Beast, la mascotte di Facebook Zuckerberg iscrive il suo cane

Per rispondere alle critiche sulla scarsa protezione dei dati sul suo social network, il ventiseienne spinge con il suo esempio gli utenti a lasciarsi andare

Beast, la mascotte di Facebook 
Zuckerberg iscrive il suo cane

Non si può certo dire che Mark Zuckerberg, il geniale fondatore di Facebook, non sia coerente con la sua filosofia di vita. Siccome mezzo mondo criticava il prestigioso social network, con oltre seicento milioni di iscritti, per via della scarsa protezione dei dati personali e privati inseriti dagli utenti, il miliardario ventiseienne ha deciso d’inserire il proprio cane sulla sua pagina online. Da qualche giorno, infatti, “Beast” (letteralmente: “Bestia”) è visibile in rete e col suo tenero musetto può già contare su tremila fans. La cosa più curiosa è che questo cucciolo di cane da pastore ungherese, nato a gennaio, è stato registrato come “persona dalla vita pubblica”, con buona pace di chi si allarma, perché presto, anche da noi, i quadrupedi potranno frequentare, insieme ai loro padroni, locali, ristoranti, spiagge e bar, così come auspica il ministro Michela Brambilla. Un cagnolino-mascotte fa sempre buona immagine, del resto, come si evince guardando la scena internazionale, dove il fedele amico peloso di Obama e famiglia, per esempio, ha tenuto banco per mesi sui media. Sicchè non stupisce che Zuckerberg voglia informarci su come fa a gestire l’adorato Beast insieme alla fidanzata, Priscilla Chan. Usi, costumi, vezzi e abitudini del fortunato cagnolino vengono così messi a disposizione di chiunque voglia scuriosare nella vita privata di Mark. Le numerose foto di “Bestia”, poi, attraggono sia chi ama gli animali sia chi voglia sentirsi, in qualche modo, “intimo” di casa Facebook.

Naturalmente, il giovane miliardario non fa niente per niente: con il suo esempio cerca di spingere gli utenti del social network a lasciarsi andare, magari rendendo più disponibile anche un piccolo spaccato della propria esistenza.
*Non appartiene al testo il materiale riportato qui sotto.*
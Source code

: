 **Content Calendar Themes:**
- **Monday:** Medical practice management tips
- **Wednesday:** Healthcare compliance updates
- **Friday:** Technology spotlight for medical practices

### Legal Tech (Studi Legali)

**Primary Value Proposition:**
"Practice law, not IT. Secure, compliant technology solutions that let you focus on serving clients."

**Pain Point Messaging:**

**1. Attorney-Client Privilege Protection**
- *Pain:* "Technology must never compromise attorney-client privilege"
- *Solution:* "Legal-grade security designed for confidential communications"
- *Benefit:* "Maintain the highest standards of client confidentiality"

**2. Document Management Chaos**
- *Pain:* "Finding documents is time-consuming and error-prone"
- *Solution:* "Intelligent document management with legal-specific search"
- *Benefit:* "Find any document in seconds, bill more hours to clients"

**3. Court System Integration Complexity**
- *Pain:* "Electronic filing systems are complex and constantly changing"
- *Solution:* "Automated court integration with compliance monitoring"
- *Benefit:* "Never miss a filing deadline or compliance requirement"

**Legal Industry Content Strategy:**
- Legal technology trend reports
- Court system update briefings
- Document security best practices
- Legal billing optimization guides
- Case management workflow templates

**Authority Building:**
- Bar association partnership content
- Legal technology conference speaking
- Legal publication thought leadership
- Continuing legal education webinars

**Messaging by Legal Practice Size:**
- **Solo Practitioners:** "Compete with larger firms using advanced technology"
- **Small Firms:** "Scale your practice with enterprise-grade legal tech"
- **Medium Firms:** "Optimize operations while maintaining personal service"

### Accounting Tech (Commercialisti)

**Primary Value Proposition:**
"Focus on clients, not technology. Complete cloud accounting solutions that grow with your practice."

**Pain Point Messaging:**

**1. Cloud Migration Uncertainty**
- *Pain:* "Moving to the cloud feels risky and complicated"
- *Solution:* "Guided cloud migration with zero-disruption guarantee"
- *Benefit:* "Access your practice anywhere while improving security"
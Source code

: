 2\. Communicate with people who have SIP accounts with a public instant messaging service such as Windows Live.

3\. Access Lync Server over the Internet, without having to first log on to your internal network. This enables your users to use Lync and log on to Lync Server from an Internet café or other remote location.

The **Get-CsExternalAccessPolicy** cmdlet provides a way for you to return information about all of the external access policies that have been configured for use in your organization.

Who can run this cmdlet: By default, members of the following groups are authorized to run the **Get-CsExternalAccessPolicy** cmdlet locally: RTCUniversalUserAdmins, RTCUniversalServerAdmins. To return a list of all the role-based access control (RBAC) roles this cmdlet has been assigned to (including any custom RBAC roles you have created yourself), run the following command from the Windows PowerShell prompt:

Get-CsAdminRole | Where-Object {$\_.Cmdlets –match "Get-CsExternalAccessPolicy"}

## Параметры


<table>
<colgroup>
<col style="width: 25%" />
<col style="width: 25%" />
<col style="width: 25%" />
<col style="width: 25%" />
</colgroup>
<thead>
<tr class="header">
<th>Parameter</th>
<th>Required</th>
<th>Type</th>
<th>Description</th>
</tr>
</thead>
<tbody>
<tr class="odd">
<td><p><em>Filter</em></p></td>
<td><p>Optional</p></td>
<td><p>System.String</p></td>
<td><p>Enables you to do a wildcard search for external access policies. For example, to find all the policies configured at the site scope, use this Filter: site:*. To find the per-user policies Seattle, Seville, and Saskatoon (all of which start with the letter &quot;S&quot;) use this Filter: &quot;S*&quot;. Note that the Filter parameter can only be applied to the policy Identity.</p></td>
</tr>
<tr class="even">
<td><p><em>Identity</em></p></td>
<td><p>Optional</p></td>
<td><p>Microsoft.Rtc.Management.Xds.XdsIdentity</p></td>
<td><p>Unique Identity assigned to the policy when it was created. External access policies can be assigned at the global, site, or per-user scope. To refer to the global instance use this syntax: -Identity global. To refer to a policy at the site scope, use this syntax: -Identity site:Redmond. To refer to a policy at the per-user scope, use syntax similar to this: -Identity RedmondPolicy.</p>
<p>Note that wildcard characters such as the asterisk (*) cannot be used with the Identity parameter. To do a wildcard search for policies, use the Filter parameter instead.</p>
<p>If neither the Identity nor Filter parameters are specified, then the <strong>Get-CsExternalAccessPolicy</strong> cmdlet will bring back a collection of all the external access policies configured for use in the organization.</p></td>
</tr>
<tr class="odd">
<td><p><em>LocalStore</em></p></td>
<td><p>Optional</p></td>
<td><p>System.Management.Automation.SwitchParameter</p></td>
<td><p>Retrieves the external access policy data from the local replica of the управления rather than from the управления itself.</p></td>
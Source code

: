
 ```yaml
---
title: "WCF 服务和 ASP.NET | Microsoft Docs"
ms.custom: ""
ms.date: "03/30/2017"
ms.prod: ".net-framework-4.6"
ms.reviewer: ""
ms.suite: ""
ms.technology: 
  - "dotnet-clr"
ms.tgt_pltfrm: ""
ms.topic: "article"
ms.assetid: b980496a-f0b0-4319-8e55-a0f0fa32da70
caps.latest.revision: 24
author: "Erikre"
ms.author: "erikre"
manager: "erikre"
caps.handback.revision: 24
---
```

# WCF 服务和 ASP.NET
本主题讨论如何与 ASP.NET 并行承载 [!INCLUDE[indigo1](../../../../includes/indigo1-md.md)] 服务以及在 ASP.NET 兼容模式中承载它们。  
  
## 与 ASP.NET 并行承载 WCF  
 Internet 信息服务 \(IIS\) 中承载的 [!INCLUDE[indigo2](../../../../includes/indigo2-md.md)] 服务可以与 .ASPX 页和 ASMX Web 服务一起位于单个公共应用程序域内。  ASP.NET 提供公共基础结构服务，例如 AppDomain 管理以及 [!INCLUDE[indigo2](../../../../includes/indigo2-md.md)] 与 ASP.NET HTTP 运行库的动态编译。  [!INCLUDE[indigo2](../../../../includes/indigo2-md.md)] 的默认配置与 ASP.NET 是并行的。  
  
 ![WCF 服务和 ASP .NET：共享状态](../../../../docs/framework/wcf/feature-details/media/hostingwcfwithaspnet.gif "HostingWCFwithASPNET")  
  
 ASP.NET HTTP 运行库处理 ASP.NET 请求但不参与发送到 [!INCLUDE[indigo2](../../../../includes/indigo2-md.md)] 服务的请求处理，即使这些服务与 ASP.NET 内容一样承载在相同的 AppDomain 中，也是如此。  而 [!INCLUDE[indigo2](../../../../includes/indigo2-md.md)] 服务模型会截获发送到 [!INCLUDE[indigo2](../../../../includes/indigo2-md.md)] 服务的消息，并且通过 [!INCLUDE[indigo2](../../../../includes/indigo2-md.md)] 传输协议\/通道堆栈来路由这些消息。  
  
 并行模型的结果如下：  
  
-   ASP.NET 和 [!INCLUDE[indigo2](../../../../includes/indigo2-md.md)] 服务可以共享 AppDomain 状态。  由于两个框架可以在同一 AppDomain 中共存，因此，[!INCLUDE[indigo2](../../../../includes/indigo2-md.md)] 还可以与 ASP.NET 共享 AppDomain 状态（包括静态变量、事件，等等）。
Ed è noto che l’aggressiva partita economica tra i social network, al momento, si gioca proprio sulla raccolta dei dati e sul loro controllo. Se, infatti, nel maggio del 2010 Facebook è stato costretto – dalle crescenti lamentele – a costruire un piccolo muro intorno ai dati sensibili degli utenti, con una serie di opzioni vòlte a tutelare maggiormente la privacy, adesso scocca l’ora di un diverso rastrellamento. Giocato, magari, sul versante “friendly”: il proprio animale da compagnia. Nel frattempo, i diciassette miliardari Usa più influenti hanno aderito al progetto benefico di Warren Buffet e di Bill Gates, il fondatore di Microsoft, mirato ad aiutare giovani bisognosi. Mark Zuckerberg ha personalmente devoluto cento milioni di dollari alle scuole disagiate di Newark, vicino alla Grande Mela. Però non ha detratto tale somma importante dal proprio conto bancario, bensì dalle quotazioni di Facebook, quotata quaranta miliardi di dollari. “E’ ingiusto che giovani di talento debbano aspettare d’invecchiare, per fare carriera”, ha detto Mark, presentando la donazione da perfetto testimonial di quanto afferma.

Sembra di stare ancora dalle parti dello slogan “il privato è il politico”, in voga da noi nei Settanta di piombo. Solo che Zuckerberg è americano e segue l’ideologia dei pionieri western: spingere la frontiera un po’ più in là. Magari a colpi di musetto.